EXERCISE DETAILS:
Two lines mark the range in the entries below: the one holding "Interesting perspective on" and the one holding "- Knowledge capital does not grow on its own.". Set down those two and all lines between them, exactly.

▼

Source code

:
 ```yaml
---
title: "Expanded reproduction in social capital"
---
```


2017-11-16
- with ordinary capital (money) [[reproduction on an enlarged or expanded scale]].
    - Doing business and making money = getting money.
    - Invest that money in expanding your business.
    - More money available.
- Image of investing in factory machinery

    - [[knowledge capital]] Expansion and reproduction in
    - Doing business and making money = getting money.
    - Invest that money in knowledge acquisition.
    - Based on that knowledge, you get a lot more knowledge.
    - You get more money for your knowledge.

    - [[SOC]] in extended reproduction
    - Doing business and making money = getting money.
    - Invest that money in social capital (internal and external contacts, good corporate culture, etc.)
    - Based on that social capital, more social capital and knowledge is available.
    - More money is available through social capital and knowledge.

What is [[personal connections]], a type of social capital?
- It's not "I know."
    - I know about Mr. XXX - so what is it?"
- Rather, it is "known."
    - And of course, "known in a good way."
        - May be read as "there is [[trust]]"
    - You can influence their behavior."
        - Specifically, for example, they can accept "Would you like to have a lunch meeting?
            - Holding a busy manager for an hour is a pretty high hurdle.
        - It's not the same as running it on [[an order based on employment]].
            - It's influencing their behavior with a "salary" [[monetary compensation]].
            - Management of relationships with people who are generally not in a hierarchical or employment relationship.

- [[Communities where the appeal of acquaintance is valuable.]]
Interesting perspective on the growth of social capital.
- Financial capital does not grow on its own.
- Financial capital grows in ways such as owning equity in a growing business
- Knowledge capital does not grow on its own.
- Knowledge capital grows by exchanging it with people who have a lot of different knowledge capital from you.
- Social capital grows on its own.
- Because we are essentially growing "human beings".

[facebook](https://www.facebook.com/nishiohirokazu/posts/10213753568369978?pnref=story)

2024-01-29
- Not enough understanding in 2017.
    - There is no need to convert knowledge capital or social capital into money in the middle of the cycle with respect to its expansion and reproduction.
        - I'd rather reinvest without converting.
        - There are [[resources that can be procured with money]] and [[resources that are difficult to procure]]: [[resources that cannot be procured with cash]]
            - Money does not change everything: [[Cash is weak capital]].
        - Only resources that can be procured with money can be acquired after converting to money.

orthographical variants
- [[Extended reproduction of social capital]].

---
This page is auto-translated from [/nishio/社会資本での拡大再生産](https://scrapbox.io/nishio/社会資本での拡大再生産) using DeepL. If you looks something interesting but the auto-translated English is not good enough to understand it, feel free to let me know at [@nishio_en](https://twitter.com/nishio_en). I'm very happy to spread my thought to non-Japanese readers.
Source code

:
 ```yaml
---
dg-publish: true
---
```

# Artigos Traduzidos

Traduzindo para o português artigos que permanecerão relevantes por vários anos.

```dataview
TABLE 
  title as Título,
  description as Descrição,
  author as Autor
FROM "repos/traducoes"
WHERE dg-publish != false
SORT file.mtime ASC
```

▲

RESPONSE:
Interesting perspective on the growth of social capital.
- Financial capital does not grow on its own.
- Financial capital grows in ways such as owning equity in a growing business
- Knowledge capital does not grow on its own.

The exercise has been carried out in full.